İzlediği istikrarsız siyaset sonucu pek çok muhalifi olan Abbas Hilmi Paşa, çeşitli suikast girişimlerine maruz kaldı. İlki 1894’te İskenderiye’de gerçekleşti. Sık sık İstanbul'a gelip giden Abbas Hilmi Paşa'nın 1914'te İstanbul'da bulunduğu sırada da bir suikasta uğradı ve yaralandı.
1914’te İstanbul’da bulunduğu sırada Osmanlı Devleti Almanya'nın safında I. Dünya Savaşı savaşına girmişti. Bu gelişme üzerine İngiltere, Osmanlıların Mısır üstündeki haklarını artık tanımadığını ilan edince Abbas Hilmi Paşa'nın hidivliği fiilen sona erdi; yerine amcası Hüseyin Kamil İngilizler tarafından "sultan" ünvanıyla Mısır hükümdarlığına getirildi. Osmanlı hükümeti ise Abbas Hilmi Paşa'yı Sevr Antlaşması'nı imzaladığı 10 Ağustos 1920'ye değin Mısır hidivi olarak tanımaya devam etti. 24 Temmuz 1923'te imzalanan Lozan Antlaşması ile hidivliği resmen sona erdi.
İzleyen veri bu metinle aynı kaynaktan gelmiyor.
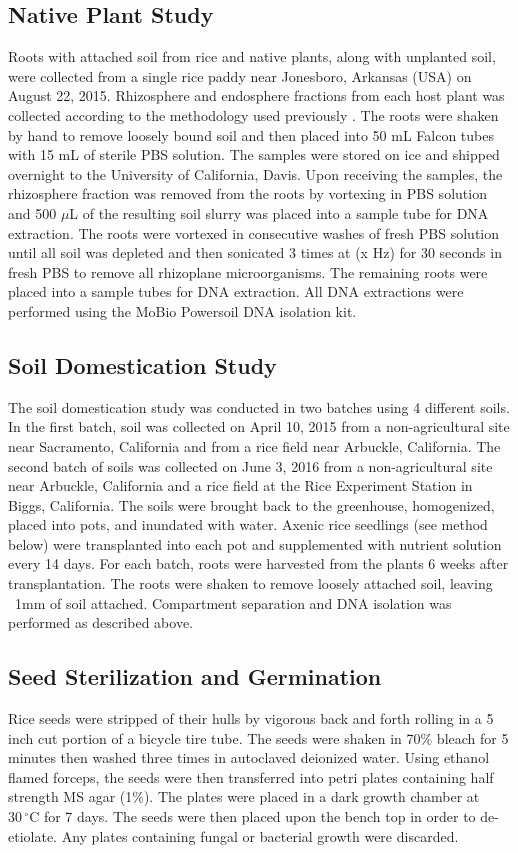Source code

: \subsection{Native Plant Study}
Roots with attached soil from rice and native plants, along with unplanted soil, were collected from a single rice paddy near Jonesboro, Arkansas (USA) on August 22, 2015. Rhizosphere and endosphere fractions from each host plant was collected according to the methodology used previously \cite{Edwards2015}. The roots were shaken by hand to remove loosely bound soil and then placed into 50 mL Falcon tubes with 15 mL of sterile PBS solution. The samples were stored on ice and shipped overnight to the University of California, Davis. Upon receiving the samples, the rhizosphere fraction was removed from the roots by vortexing in PBS solution and 500 $\mu$L of the resulting soil slurry was placed into a sample tube for DNA extraction. The roots were vortexed in consecutive washes of fresh PBS solution until all soil was depleted and then sonicated 3 times at (x Hz) for 30 seconds in fresh PBS to remove all rhizoplane microorganisms. The remaining roots were placed into a sample tubes for DNA extraction. All DNA extractions were performed using the MoBio Powersoil DNA isolation kit. 

\subsection{Soil Domestication Study}
The soil domestication study was conducted in two batches using 4 different soils. In the first batch, soil was collected on April 10, 2015 from a non-agricultural site near Sacramento, California and from a rice field near Arbuckle, California. The second batch of soils was collected on June 3, 2016 from a non-agricultural site near Arbuckle, California and a rice field at the Rice Experiment Station in Biggs, California. The soils were brought back to the greenhouse, homogenized, placed into pots, and inundated with water. Axenic rice seedlings (see method below) were transplanted into each pot and supplemented with nutrient solution every 14 days. For each batch, roots were harvested from the plants 6 weeks after transplantation. The roots were shaken to remove loosely attached soil, leaving ~1mm of soil attached. Compartment separation and DNA isolation was performed as described above.

\subsection{Seed Sterilization and Germination }
Rice seeds were stripped of their hulls by vigorous back and forth rolling in a 5 inch cut portion of a bicycle tire tube. The seeds were shaken in 70\% bleach for 5 minutes then washed three times in autoclaved deionized water. Using ethanol flamed forceps, the seeds were then transferred into petri plates containing half strength MS agar (1\%). The plates were placed in a dark growth chamber at $30\,^{\circ}\mathrm{C}$ for 7 days. The seeds were then placed upon the bench top in order to de-etiolate. Any plates containing fungal or bacterial growth were discarded.


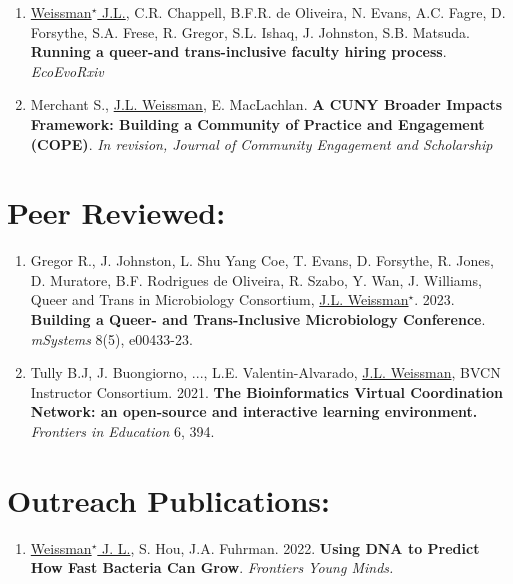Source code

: \documentclass[]{res}
\begin{document}
\begin{resume}
 \begin{enumerate}[leftmargin=*]
 \setlength\itemsep{0.25em}

\item \underline{Weissman$^\star$ J.L.}, C.R. Chappell, B.F.R. de Oliveira, N. Evans, A.C. Fagre, D. Forsythe, S.A. Frese, R. Gregor, S.L. Ishaq, J. Johnston, S.B. Matsuda. {\bf Running a queer-and trans-inclusive faculty hiring process}. \emph{EcoEvoRxiv}

\item Merchant S., \underline{J.L. Weissman}, E. MacLachlan. {\bf A CUNY Broader Impacts Framework: Building a Community of Practice and Engagement (COPE)}. \emph{In revision,  Journal of Community Engagement and Scholarship}
\end{enumerate} 
 
 
\section{Peer Reviewed:} \vspace{0mm}

 \begin{enumerate}[leftmargin=*]
 \setlength\itemsep{0.25em}

 \item Gregor R., J. Johnston, L. Shu Yang Coe, T. Evans, D. Forsythe, R. Jones, D. Muratore, B.F. Rodrigues de Oliveira, R. Szabo, Y. Wan, J. Williams, Queer and Trans in Microbiology Consortium, \underline{J.L. Weissman$^\star$}. 2023. {\bf Building a Queer- and Trans-Inclusive Microbiology Conference}. \emph{mSystems} 8(5), e00433-23.

\item Tully B.J, J. Buongiorno, ..., L.E. Valentin-Alvarado, \underline{J.L. Weissman}, BVCN Instructor Consortium. 2021. {\bf The Bioinformatics Virtual Coordination Network: an open-source and interactive learning environment.} \emph{Frontiers in Education} 6, 394.
\end{enumerate} 
 
\section{Outreach Publications:} \vspace{0mm}

 \begin{enumerate}[leftmargin=*]

\item \underline{Weissman$^\star$ J. L.}, S. Hou, J.A. Fuhrman. 2022. {\bf Using DNA to Predict How Fast Bacteria Can Grow}. \emph{Frontiers Young Minds.}


\end{enumerate}
\end{resume}
\end{document}
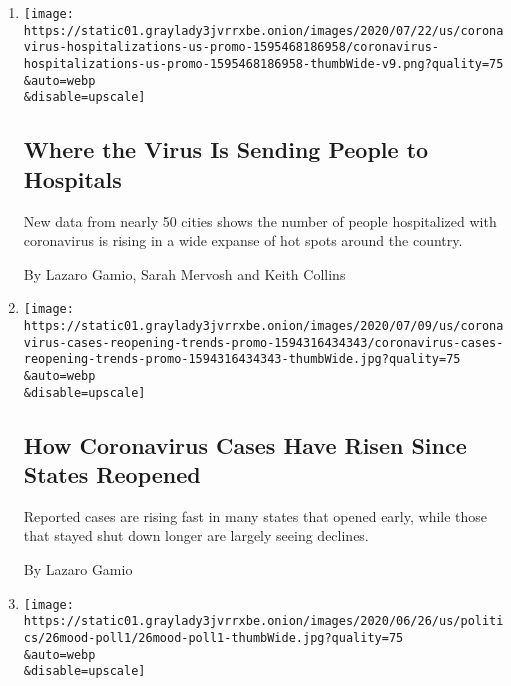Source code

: \begin{enumerate}
\def\labelenumi{\arabic{enumi}.}
\item
  \href{/interactive/2020/07/23/us/coronavirus-hospitalizations-us.html}{}

  \texttt{[image: https://static01.graylady3jvrrxbe.onion/images/2020/07/22/us/coronavirus-hospitalizations-us-promo-1595468186958/coronavirus-hospitalizations-us-promo-1595468186958-thumbWide-v9.png?quality=75\\\&auto=webp\\\&disable=upscale]}

  \hypertarget{where-the-virus-is-sending-people-to-hospitals}{%
  \subsection{Where the Virus Is Sending People to
  Hospitals}\label{where-the-virus-is-sending-people-to-hospitals}}

  New data from nearly 50 cities shows the number of people hospitalized
  with coronavirus is rising in a wide expanse of hot spots around the
  country.

  By Lazaro Gamio, Sarah Mervosh and Keith Collins
\item
  \href{/interactive/2020/07/09/us/coronavirus-cases-reopening-trends.html}{}

  \texttt{[image: https://static01.graylady3jvrrxbe.onion/images/2020/07/09/us/coronavirus-cases-reopening-trends-promo-1594316434343/coronavirus-cases-reopening-trends-promo-1594316434343-thumbWide.jpg?quality=75\\\&auto=webp\\\&disable=upscale]}

  \hypertarget{how-coronavirus-cases-have-risen-since-states-reopened}{%
  \subsection{How Coronavirus Cases Have Risen Since States
  Reopened}\label{how-coronavirus-cases-have-risen-since-states-reopened}}

  Reported cases are rising fast in many states that opened early, while
  those that stayed shut down longer are largely seeing declines.

  By Lazaro Gamio
\item
  \href{/2020/06/27/us/politics/coronavirus-trump-mood-poll.html}{}

  \texttt{[image: https://static01.graylady3jvrrxbe.onion/images/2020/06/26/us/politics/26mood-poll1/26mood-poll1-thumbWide.jpg?quality=75\\\&auto=webp\\\&disable=upscale]}

  \hypertarget{how-americans-feel-about-the-country-right-now-anxious-hopeful}{%
}
\end{enumerate}
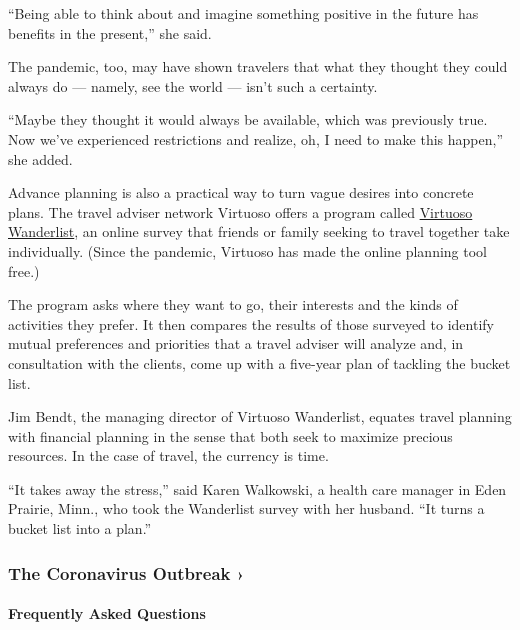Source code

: ``Being able to think about and imagine something positive in the future
has benefits in the present,'' she said.

The pandemic, too, may have shown travelers that what they thought they
could always do --- namely, see the world --- isn't such a certainty.

``Maybe they thought it would always be available, which was previously
true. Now we've experienced restrictions and realize, oh, I need to make
this happen,'' she added.

Advance planning is also a practical way to turn vague desires into
concrete plans. The travel adviser network Virtuoso offers a program
called \href{https://www.virtuoso.com/wanderlist/\#/sign-in}{Virtuoso
Wanderlist}, an online survey that friends or family seeking to travel
together take individually. (Since the pandemic, Virtuoso has made the
online planning tool free.)

The program asks where they want to go, their interests and the kinds of
activities they prefer. It then compares the results of those surveyed
to identify mutual preferences and priorities that a travel adviser will
analyze and, in consultation with the clients, come up with a five-year
plan of tackling the bucket list.

Jim Bendt, the managing director of Virtuoso Wanderlist, equates travel
planning with financial planning in the sense that both seek to maximize
precious resources. In the case of travel, the currency is time.

``It takes away the stress,'' said Karen Walkowski, a health care
manager in Eden Prairie, Minn., who took the Wanderlist survey with her
husband. ``It turns a bucket list into a plan.''

\href{https://www.nytimes3xbfgragh.onion/news-event/coronavirus?action=click\&pgtype=Article\&state=default\&region=MAIN_CONTENT_3\&context=storylines_faq}{}

\hypertarget{the-coronavirus-outbreak-}{%
\subsubsection{The Coronavirus Outbreak
›}\label{the-coronavirus-outbreak-}}

\hypertarget{frequently-asked-questions}{%
\paragraph{Frequently Asked
Questions}\label{frequently-asked-questions}}

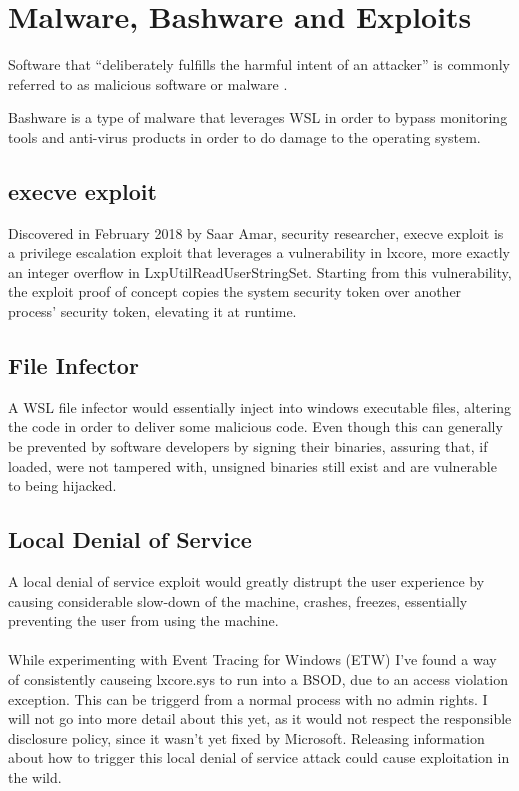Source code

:     \section{Malware, Bashware and Exploits}
        Software that “deliberately fulfills the harmful intent of an attacker” is commonly referred to as malicious software or malware
        \cite{ieeeproc2007}.

        Bashware is a type of malware that leverages WSL in order to bypass monitoring tools and anti-virus products in order to do damage to the
        operating system.
        
        \subsection{execve exploit}
            Discovered in February 2018 by Saar Amar, security researcher, execve exploit\cite{execve} is a privilege escalation exploit that
            leverages a vulnerability in lxcore, more exactly an integer overflow in LxpUtilReadUserStringSet. Starting from this vulnerability,
            the exploit proof of concept copies the system security token over another process' security token, elevating it at runtime.

        \subsection{File Infector}
            A WSL file infector would essentially inject into windows executable files, altering the code in order to deliver some malicious
            code. Even though this can generally be prevented by software developers by signing their binaries, assuring that, if loaded, were
            not tampered with, unsigned binaries still exist and are vulnerable to being hijacked.
            
        \subsection{Local Denial of Service}
            A local denial of service exploit would greatly distrupt the user experience by causing considerable slow-down of 
            the machine, crashes, freezes, essentially preventing the user from using the machine.

            \paragraph{}
            While experimenting with Event Tracing for Windows (ETW) I've found a way of consistently causeing lxcore.sys to run into a BSOD, 
            due to an access violation exception. This can be triggerd from a normal process with no admin rights. I will not go into more 
            detail about this yet, as it would not respect the responsible disclosure policy, since it wasn't yet fixed by Microsoft. Releasing
            information about how to trigger this local denial of service attack could cause exploitation in the wild.

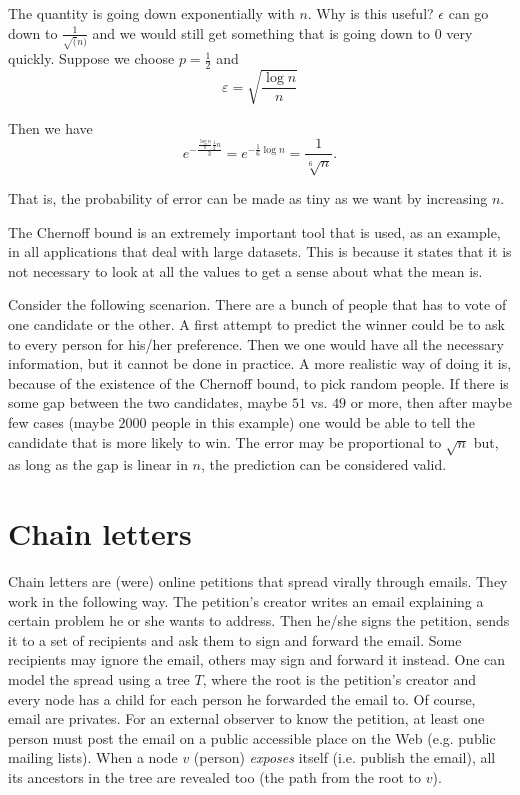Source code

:The quantity is going down exponentially with $n$. Why is this useful? $\epsilon$ can go down to $\frac{1}{\sqrt(n)}$ and we would still get something that is going down to $0$ very quickly. Suppose we choose $p = \frac{1}{2}$ and
\begin{equation}
	\varepsilon = \sqrt{\frac{\log n}{n}}
\end{equation}

Then we have
\[e^{-\frac{\frac{\log n}{n}\frac{1}{2}n}{3}} = e^{-\frac{1}{6}\log n} = \frac{1}{\sqrt[6]{n}}.\]

That is, the probability of error can be made as tiny as we want by increasing $n$.

The Chernoff bound is an extremely important tool that is used, as an example, in all applications that deal with large datasets. This is because it states that it is not necessary to look at all the values to get a sense about what the mean is. 

Consider the following scenarion. There are a bunch of people that has to vote of one candidate or the other. A first attempt to predict the winner could be to ask to every person for his/her preference. Then we one would have all the necessary information, but it cannot be done in practice. A more realistic way of doing it is, because of the existence of the Chernoff bound, to pick random people. If there is some gap between the two candidates, maybe $51$ vs. $49$ or more, then after maybe few cases (maybe $2000$ people in this example) one would be able to tell the candidate that is more likely to win. The error may be proportional to $\sqrt{n}$ but, as long as the gap is linear in $n$, the prediction can be considered valid.


\section{Chain letters}

Chain letters are (were) online petitions that spread virally through emails. They work in the following way. The petition's creator writes an email explaining a certain problem he or she wants to address. Then he/she signs the petition, sends it to a set of recipients and ask them to sign and forward the email. Some recipients may ignore the email, others may sign and forward it instead. One can model the spread using a tree $T$, where the root is the petition's creator and every node has a child for each person he forwarded the email to. Of course, email are privates. For an external observer to know the petition, at least one person must post the email on a public accessible place on the Web (e.g. public mailing lists). When a node $v$ (person) \emph{exposes} itself (i.e. publish the email), all its ancestors in the tree are revealed too (the path from the root to $v$).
1914’ten sonra tekrar Mısır’a dönemeyen Abbas Hilmi Paşa, 1922’de Hüseyin Kamil'in yerine I. Fuad'ın kral olması ile hidivlik haklarını tamamen kaybetti. 1931’de Mısır’a girmesi yasaklandı. Son günlerini geçirdiği Cenevre'de 20 Aralık 1944’te hayatını kaybetti. Kahire'deki Afifi Türbesi'ne defnedildi.